June 17 mark's Iceland National Day, their Independence Day Celebration if you will. Founded in 1944, the date was chosen because it was the birthday of Jón Sigurðsson, a major leader from the Westfjords and political component in the Icelandic freedom movement. A godfather like figure, Jón is revered as one of the few experts on Icelandic history. Although Iceland had been independent since 1918, its foreign affairs had been conducted by Denmark until the beginning of World War II. Today, the "land of fire and ice" is one of the oldest surviving parliaments in the world.
History of Iceland National Day
Jon Sigurðsson also founded the Ný félagsrit, translating to "New Association Writings," an annual magazine that conveyed the news between Denmark and Iceland. He remained the main contributor and financial backer. A picture of Jón Sigurðsson is on the 500 Icelandic Krona banknote, and he is often referred to as simply President ("Jón forseti") by Icelanders. Although a republic of Denmark, Iceland decided to abolish the monarchy and opt for a Presidency due to the US influence.

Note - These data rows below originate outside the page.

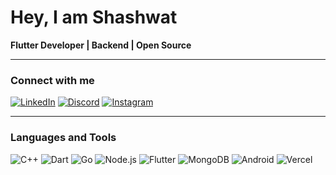 # Hey, I am Shashwat

**Flutter Developer | Backend | Open Source**

---

### Connect with me
[![LinkedIn](https://img.shields.io/badge/LinkedIn-0A66C2?style=for-the-badge&logo=linkedin&logoColor=white)](https://linkedin.com/in/shashwatxd)
[![Discord](https://img.shields.io/badge/Discord-5865F2?style=for-the-badge&logo=discord&logoColor=white)](https://discord.gg/shashwat.)
[![Instagram](https://img.shields.io/badge/Instagram-E4405F?style=for-the-badge&logo=instagram&logoColor=white)](https://instagram.com/_shashwat.singh__)





---

### Languages and Tools
![C++](https://img.shields.io/badge/C++-00599C?style=flat&logo=cplusplus&logoColor=white)
![Dart](https://img.shields.io/badge/Dart-0175C2?style=flat&logo=dart&logoColor=white)
![Go](https://img.shields.io/badge/Go-00ADD8?style=flat&logo=go&logoColor=white)
![Node.js](https://img.shields.io/badge/Node.js-339933?style=flat&logo=node.js&logoColor=white)
![Flutter](https://img.shields.io/badge/Flutter-02569B?style=flat&logo=flutter&logoColor=white)
![MongoDB](https://img.shields.io/badge/MongoDB-47A248?style=flat&logo=mongodb&logoColor=white)
![Android](https://img.shields.io/badge/Android-3DDC84?style=flat&logo=android&logoColor=white)
![Vercel](https://img.shields.io/badge/Vercel-000000?style=flat&logo=vercel&logoColor=white)
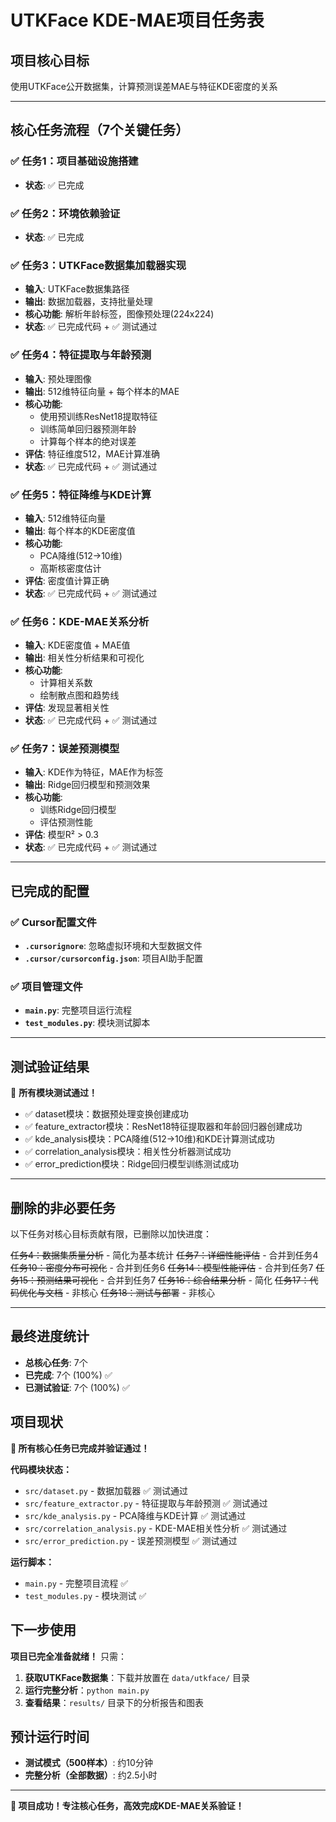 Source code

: # UTKFace KDE-MAE项目任务表

## 项目核心目标
使用UTKFace公开数据集，计算预测误差MAE与特征KDE密度的关系

---

## 核心任务流程（7个关键任务）

### ✅ 任务1：项目基础设施搭建
- **状态**: ✅ 已完成

### ✅ 任务2：环境依赖验证  
- **状态**: ✅ 已完成

### ✅ 任务3：UTKFace数据集加载器实现
- **输入**: UTKFace数据集路径
- **输出**: 数据加载器，支持批量处理
- **核心功能**: 解析年龄标签，图像预处理(224x224)
- **状态**: ✅ 已完成代码 + ✅ 测试通过

### ✅ 任务4：特征提取与年龄预测
- **输入**: 预处理图像
- **输出**: 512维特征向量 + 每个样本的MAE
- **核心功能**: 
  - 使用预训练ResNet18提取特征
  - 训练简单回归器预测年龄
  - 计算每个样本的绝对误差
- **评估**: 特征维度512，MAE计算准确
- **状态**: ✅ 已完成代码 + ✅ 测试通过

### ✅ 任务5：特征降维与KDE计算
- **输入**: 512维特征向量
- **输出**: 每个样本的KDE密度值
- **核心功能**:
  - PCA降维(512→10维)
  - 高斯核密度估计
- **评估**: 密度值计算正确
- **状态**: ✅ 已完成代码 + ✅ 测试通过

### ✅ 任务6：KDE-MAE关系分析
- **输入**: KDE密度值 + MAE值
- **输出**: 相关性分析结果和可视化
- **核心功能**:
  - 计算相关系数
  - 绘制散点图和趋势线
- **评估**: 发现显著相关性
- **状态**: ✅ 已完成代码 + ✅ 测试通过

### ✅ 任务7：误差预测模型
- **输入**: KDE作为特征，MAE作为标签
- **输出**: Ridge回归模型和预测效果
- **核心功能**:
  - 训练Ridge回归模型
  - 评估预测性能
- **评估**: 模型R² > 0.3
- **状态**: ✅ 已完成代码 + ✅ 测试通过

---

## 已完成的配置
### ✅ Cursor配置文件
- **`.cursorignore`**: 忽略虚拟环境和大型数据文件
- **`.cursor/cursorconfig.json`**: 项目AI助手配置

### ✅ 项目管理文件
- **`main.py`**: 完整项目运行流程
- **`test_modules.py`**: 模块测试脚本

---

## 测试验证结果
🧪 **所有模块测试通过！**
- ✅ dataset模块：数据预处理变换创建成功
- ✅ feature_extractor模块：ResNet18特征提取器和年龄回归器创建成功
- ✅ kde_analysis模块：PCA降维(512→10维)和KDE计算测试成功
- ✅ correlation_analysis模块：相关性分析器测试成功
- ✅ error_prediction模块：Ridge回归模型训练测试成功

---

## 删除的非必要任务
以下任务对核心目标贡献有限，已删除以加快进度：

~~任务4：数据集质量分析~~ - 简化为基本统计
~~任务7：详细性能评估~~ - 合并到任务4
~~任务10：密度分布可视化~~ - 合并到任务6
~~任务14：模型性能评估~~ - 合并到任务7
~~任务15：预测结果可视化~~ - 合并到任务7
~~任务16：综合结果分析~~ - 简化
~~任务17：代码优化与文档~~ - 非核心
~~任务18：测试与部署~~ - 非核心

---

## 最终进度统计
- **总核心任务**: 7个
- **已完成**: 7个 (100%) ✅
- **已测试验证**: 7个 (100%) ✅

## 项目现状
**🎉 所有核心任务已完成并验证通过！** 

**代码模块状态：**
- `src/dataset.py` - 数据加载器 ✅ 测试通过
- `src/feature_extractor.py` - 特征提取与年龄预测 ✅ 测试通过  
- `src/kde_analysis.py` - PCA降维与KDE计算 ✅ 测试通过
- `src/correlation_analysis.py` - KDE-MAE相关性分析 ✅ 测试通过
- `src/error_prediction.py` - 误差预测模型 ✅ 测试通过

**运行脚本：**
- `main.py` - 完整项目流程 ✅
- `test_modules.py` - 模块测试 ✅

## 下一步使用
**项目已完全准备就绪！** 只需：

1. **获取UTKFace数据集**：下载并放置在 `data/utkface/` 目录
2. **运行完整分析**：`python main.py`
3. **查看结果**：`results/` 目录下的分析报告和图表

## 预计运行时间
- **测试模式（500样本）**: 约10分钟
- **完整分析（全部数据）**: 约2.5小时

---

**🚀 项目成功！专注核心任务，高效完成KDE-MAE关系验证！**

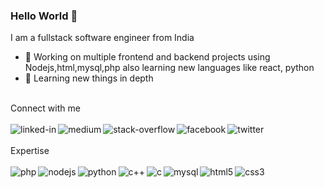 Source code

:### Hello World 👋
I am a fullstack software engineer from India
- 🔭 Working on multiple frontend and backend projects using Nodejs,html,mysql,php also learning new languages like react, python
- 🌱 Learning new things in depth
<br>
Connect with me
<br>
<br>
<a href="https://www.linkedin.com/in/ankur-sarkar-0350a334/"><img align="left" alt="linked-in" src="https://img.shields.io/badge/linkedin-%230077B5.svg?&style=for-the-badge&logo=linkedin&logoColor=white"/></a>
<a href="https://medium.com/@anks095"><img align="left" alt="medium" src="https://img.shields.io/badge/medium-%2312100E.svg?&style=for-the-badge&logo=medium&logoColor=white" /></a>
<a href="https://stackoverflow.com/users/15414291/ankur-sarkar"><img align="left" alt="stack-overflow" src="https://img.shields.io/badge/stack%20overflow-FE7A16?logo=stack-overflow&logoColor=white&style=for-the-badge" /></a>
<a href="https://www.facebook.com/ankur.sarkar.ank/"><img align="left" alt="facebook" src="https://img.shields.io/badge/facebook-%231877F2.svg?&style=for-the-badge&logo=facebook&logoColor=white" /></a>
<a href="https://twitter.com/anks095"><img align="left" alt="twitter" src="https://img.shields.io/badge/twitter-%231DA1F2.svg?&style=for-the-badge&logo=twitter&logoColor=white" /></a>
<br>
<br>
Expertise
<br>
<br>
<a href=#><img align="left" alt="php" src="https://img.shields.io/badge/php-777BB4.svg?&style=for-the-badge&logo=php&logoColor=white"/></a>
<a href=#><img align="left" alt="nodejs" src="https://img.shields.io/badge/node.js%20-%2343853D.svg?&style=for-the-badge&logo=node.js&logoColor=white"/></a>
<a href=#><img align="left" alt="python" src="https://img.shields.io/badge/python-776AB.svg?&style=for-the-badge&logo=python&logoColor=white"/></a>
<a href=#><img align="left" alt="c++" src="https://img.shields.io/badge/c%20plusplus-00599C.svg?&style=for-the-badge&logo=cplusplus&logoColor=white"/></a>
<a href=#><img align="left" alt="c" src="https://img.shields.io/badge/c%20programming-A8B9CC.svg?&style=for-the-badge&logo=c&logoColor=white"/></a>
<a href=# style="alignContent:space-between"><img align="left" alt="mysql" src="https://img.shields.io/badge/MySQL-4479A1.svg?&style=for-the-badge&logo=mysql&logoColor=white"/></a>
<a href=#><img align="left" alt="html5" src="https://img.shields.io/badge/html5-E34F26.svg?&style=for-the-badge&logo=html5&logoColor=white"/></a>
<a href=#><img align="left" alt="css3" src="https://img.shields.io/badge/css3-1572B6.svg?&style=for-the-badge&logo=css3&logoColor=white"/></a>
<br>
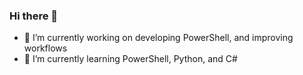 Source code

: ### Hi there 👋

- 🔭 I’m currently working on developing PowerShell, and improving workflows
- 🌱 I’m currently learning PowerShell, Python, and C#

<!--
**NachoxMacho/NachoxMacho** is a ✨ _special_ ✨ repository because its `README.md` (this file) appears on your GitHub profile.

Here are some ideas to get you started:

- 🔭 I’m currently working on ...
- 🌱 I’m currently learning ...
- 👯 I’m looking to collaborate on ...
- 🤔 I’m looking for help with ...
- 💬 Ask me about ...
- 📫 How to reach me: ...
- 😄 Pronouns: ...
- ⚡ Fun fact: ...
-->

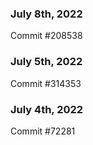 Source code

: ### July 8th, 2022

Commit #208538

### July 5th, 2022

Commit #314353


### July 4th, 2022

Commit #72281
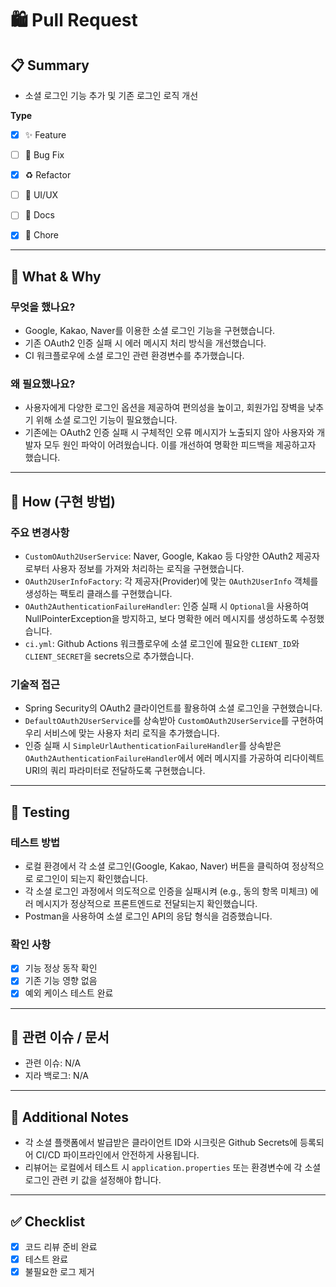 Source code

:# 🛍️ Pull Request

## 📋 Summary
<!-- 이 PR이 무엇을 하는지 한 줄로 요약해주세요 -->
- 소셜 로그인 기능 추가 및 기존 로그인 로직 개선

**Type**
- [x] ✨ Feature
- [ ] 🐛 Bug Fix
- [x] ♻️ Refactor
- [ ] 🎨 UI/UX
- [ ] 📝 Docs
- [x] 🔧 Chore


---

## 🎯 What & Why
### 무엇을 했나요?
<!-- 구현한 기능이나 수정한 내용을 설명해주세요 -->
- Google, Kakao, Naver를 이용한 소셜 로그인 기능을 구현했습니다.
- 기존 OAuth2 인증 실패 시 에러 메시지 처리 방식을 개선했습니다.
- CI 워크플로우에 소셜 로그인 관련 환경변수를 추가했습니다.

### 왜 필요했나요?
<!-- 이 작업이 필요한 이유나 해결하려는 문제를 설명해주세요 -->
- 사용자에게 다양한 로그인 옵션을 제공하여 편의성을 높이고, 회원가입 장벽을 낮추기 위해 소셜 로그인 기능이 필요했습니다.
- 기존에는 OAuth2 인증 실패 시 구체적인 오류 메시지가 노출되지 않아 사용자와 개발자 모두 원인 파악이 어려웠습니다. 이를 개선하여 명확한 피드백을 제공하고자 했습니다.

---

## 🔧 How (구현 방법)
### 주요 변경사항
- `CustomOAuth2UserService`: Naver, Google, Kakao 등 다양한 OAuth2 제공자로부터 사용자 정보를 가져와 처리하는 로직을 구현했습니다.
- `OAuth2UserInfoFactory`: 각 제공자(Provider)에 맞는 `OAuth2UserInfo` 객체를 생성하는 팩토리 클래스를 구현했습니다.
- `OAuth2AuthenticationFailureHandler`: 인증 실패 시 `Optional`을 사용하여 NullPointerException을 방지하고, 보다 명확한 에러 메시지를 생성하도록 수정했습니다.
- `ci.yml`: Github Actions 워크플로우에 소셜 로그인에 필요한 `CLIENT_ID`와 `CLIENT_SECRET`을 secrets으로 추가했습니다.

### 기술적 접근
- Spring Security의 OAuth2 클라이언트를 활용하여 소셜 로그인을 구현했습니다.
- `DefaultOAuth2UserService`를 상속받아 `CustomOAuth2UserService`를 구현하여 우리 서비스에 맞는 사용자 처리 로직을 추가했습니다.
- 인증 실패 시 `SimpleUrlAuthenticationFailureHandler`를 상속받은 `OAuth2AuthenticationFailureHandler`에서 에러 메시지를 가공하여 리다이렉트 URI의 쿼리 파라미터로 전달하도록 구현했습니다.

---

## 🧪 Testing
### 테스트 방법
<!-- 어떻게 테스트했는지 설명해주세요 -->
- 로컬 환경에서 각 소셜 로그인(Google, Kakao, Naver) 버튼을 클릭하여 정상적으로 로그인이 되는지 확인했습니다.
- 각 소셜 로그인 과정에서 의도적으로 인증을 실패시켜 (e.g., 동의 항목 미체크) 에러 메시지가 정상적으로 프론트엔드로 전달되는지 확인했습니다.
- Postman을 사용하여 소셜 로그인 API의 응답 형식을 검증했습니다.

### 확인 사항
- [x] 기능 정상 동작 확인
- [x] 기존 기능 영향 없음
- [x] 예외 케이스 테스트 완료

---

## 📎 관련 이슈 / 문서
- 관련 이슈: N/A
- 지라 백로그: N/A
---

## 💬 Additional Notes
<!-- 리뷰어가 알아야 할 추가 정보나 주의사항 -->
- 각 소셜 플랫폼에서 발급받은 클라이언트 ID와 시크릿은 Github Secrets에 등록되어 CI/CD 파이프라인에서 안전하게 사용됩니다.
- 리뷰어는 로컬에서 테스트 시 `application.properties` 또는 환경변수에 각 소셜 로그인 관련 키 값을 설정해야 합니다.

---

## ✅ Checklist
- [x] 코드 리뷰 준비 완료
- [x] 테스트 완료
- [x] 불필요한 로그 제거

Therefore, Sveinn Björnsson became the first President of Iceland. His first term was only one year, but he went on to manage the country for two more consecutive terms running unopposed. Sadly, he died during his third term becoming the only President to ever die in office.
Celebrate the Freedom
A much anticipated yearly event, Iceland National Day is celebrated throughout the country with each region putting on its own parade led by a brass band. Riders on Icelandic horses (a small pony breed) partake in the festivities, as well as flag bearers, giving candy to the children and releasing thousands of balloons through the sky. After the parade, important figures make speeches, including Fjallkonan ("the woman of the mountain"), Iceland's symbol of freedom and purity. She wears a Skautbúningur, the national ceremonial costume. Romantic looking, these flowy garbs consist of a brightly colored bodice, jacket and headpiece.